Ranking Software started as a blog in 1994, back before blog was a word. There was a dedicated following of over a hundred direct email subscribers to the weekly tennis rankings for professional men & women, plus a wider audience in the rec.sport.tennis
newsgroup. I was also writing about football and predicting AFL results, and had some success betting in both sports.
My name is Darren O’Shaughnessy, and back in 1994 I was pursuing a PhD in Theoretical Physics, specifically statistical analysis of quantum chromodynamics models on a lattice. In the early part of 1995 I probably spent more time analysing tennis than quarks. Even though I’d become a physicist to try and understand how the universe works at a fundamental level, it felt like my sports research was more connected to the real world than my lonely fully-funded research. The dirty secret of pure science in Australian universities is that most of it is not going to amount to anything, just help push the barrow for a staff member to continue in his/her position. I was quickly sick of toy models that were demonstrably nothing like the real noisy quantum universe. I was co-author of two papers in lattice gauge theory, neither of which I’d put on my resumé.
In sport you can get a better grasp of the truth. You don’t have virtual particles spawned in the billions blowing up your calculations, just some randomness that follows understandable mathematical trails. You can also enjoy the sheer athleticism of it, the determination to keep hitting that ball or chasing that opponent. The freak shot that landed on the line when Federer had no right to even try, and would only succeed 1 in 100 attempts if he tried it again.
In 1995 there was no such thing as sports analytics, and statistics in sport was just counting things and marvelling that Dominique Wilkins had 20,000 career points. Milestones are bland facts but they are achievements, and you can even hand them to a graphic designer and make a beautiful poster. As Ted Hopkins would say, to this day the main use of statistics is as propaganda.
I was very fortunate to work at the (now defunct) Australian Artificial Intelligence Institute from 1995-1999, learning the discipline of Analyst/Programmer and getting my hands dirty with agent-oriented architecture, parallel programming, neural networks, load balancing, and anything else that a business with 20 talented computer scientists could dream up.
By 1999 my tennis rankings were getting some attention from Professor Steve Clarke at Swinburne University and his research students, and I got to meet and talk with the legendary Ted Hopkins. Hopkins was best known as the 21-year-old who kicked four goals to help overturn a 44-point deficit for Carlton in the 1970 Grand Final. You can read his remarkable story in The Stats Revolution, an apt title. Through ten years at Champion Data, we were passionate about telling stories about sport through better recording of data, better analysis, and dynamic visualisation — what we now call informatics.
In 2009 I left Champion Data and Ranking Software became a consultancy business working 100% in sports analytics & informatics. Ted also left soon after, and we still collaborate on innovative sports offerings under his TedSport banner. I’ve been lucky enough to work with a lot of brilliant minds since branching out, with clients/partners including Hawthorn Football Club, SportsWizard, Tennis Australia, the AFL itself, ALBS.tv, the International Table Tennis Federation, Victorian Major Events, GLORY World Series (kickboxing), Racing Victoria, ASP World Tour (surfing), infoplum, North Melbourne FC, NRL, IMG, and Microsoft.
Research drives the business.
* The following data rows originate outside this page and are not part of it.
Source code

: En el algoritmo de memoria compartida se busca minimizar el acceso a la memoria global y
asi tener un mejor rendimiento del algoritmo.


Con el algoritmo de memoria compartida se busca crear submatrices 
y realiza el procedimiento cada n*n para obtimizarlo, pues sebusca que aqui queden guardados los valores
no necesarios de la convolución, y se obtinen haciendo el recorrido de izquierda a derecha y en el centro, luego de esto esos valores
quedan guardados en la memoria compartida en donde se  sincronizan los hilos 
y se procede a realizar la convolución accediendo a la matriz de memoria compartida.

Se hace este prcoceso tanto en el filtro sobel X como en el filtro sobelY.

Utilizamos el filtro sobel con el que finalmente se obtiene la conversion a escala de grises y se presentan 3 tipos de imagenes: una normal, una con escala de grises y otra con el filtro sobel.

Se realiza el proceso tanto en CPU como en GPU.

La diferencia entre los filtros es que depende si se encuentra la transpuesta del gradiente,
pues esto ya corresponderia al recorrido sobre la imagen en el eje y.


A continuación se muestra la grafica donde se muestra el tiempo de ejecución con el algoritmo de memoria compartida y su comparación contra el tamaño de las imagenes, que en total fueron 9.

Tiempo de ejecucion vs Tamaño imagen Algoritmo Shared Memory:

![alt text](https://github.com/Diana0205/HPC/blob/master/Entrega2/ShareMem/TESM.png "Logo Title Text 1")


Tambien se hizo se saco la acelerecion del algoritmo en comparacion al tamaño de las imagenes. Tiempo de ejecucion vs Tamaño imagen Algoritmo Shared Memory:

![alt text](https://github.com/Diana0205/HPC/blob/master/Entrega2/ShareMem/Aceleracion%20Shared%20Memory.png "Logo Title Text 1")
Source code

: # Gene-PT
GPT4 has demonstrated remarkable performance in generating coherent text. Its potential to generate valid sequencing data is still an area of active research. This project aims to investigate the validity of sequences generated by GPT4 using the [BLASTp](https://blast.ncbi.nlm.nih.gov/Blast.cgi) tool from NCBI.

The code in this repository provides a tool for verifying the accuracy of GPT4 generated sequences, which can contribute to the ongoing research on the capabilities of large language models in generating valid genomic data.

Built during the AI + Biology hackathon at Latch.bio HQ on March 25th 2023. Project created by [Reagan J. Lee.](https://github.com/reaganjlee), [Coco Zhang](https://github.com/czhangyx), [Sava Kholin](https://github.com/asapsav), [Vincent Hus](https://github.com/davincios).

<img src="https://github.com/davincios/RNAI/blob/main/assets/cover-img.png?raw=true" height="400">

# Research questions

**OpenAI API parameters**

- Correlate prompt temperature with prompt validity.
Whether it’s a new way of delivering data visualisations for TV, adapting devices to record new types of data, a predictive model for a new sport, or simulating how to improve the player draft, we get to the physics first (causes) and think about how that gets reflected in who is winning (outcomes).
The extraordinary teaching culture at Hawthorn FC has also overhauled my thinking in the five seasons I’ve been working there. Presenting numbers to a mass audience is easy, because you can just highlight the outliers without having to delve into their causes. Working in a club environment with experts in the game, you cannot just point to an outcome and say “change that”. The team has to identify a pathway to that change. We are able to track every player on the field now, but working bottom-up from that detailed data will not have a meaningful impact on success. Someone who understands both the theory of the sport as it is described by experts, and the data, has to construct a semantic layer that bridges the gap between generic reports and actionable intelligence. Even more importantly, the club itself has to have an evidence-based and collaborative culture, which has been rare in sport.
Now it’s 2016, and my 9-year-old son has more WordPress experience than me. So it’s time to take the leap and start writing about some of these ideas, theories, and ways of looking at sport. Plus numbers and visualisations. I’m not the first — I’m probably one of the last loping behind some very talented people. I’ll write about them soon, too.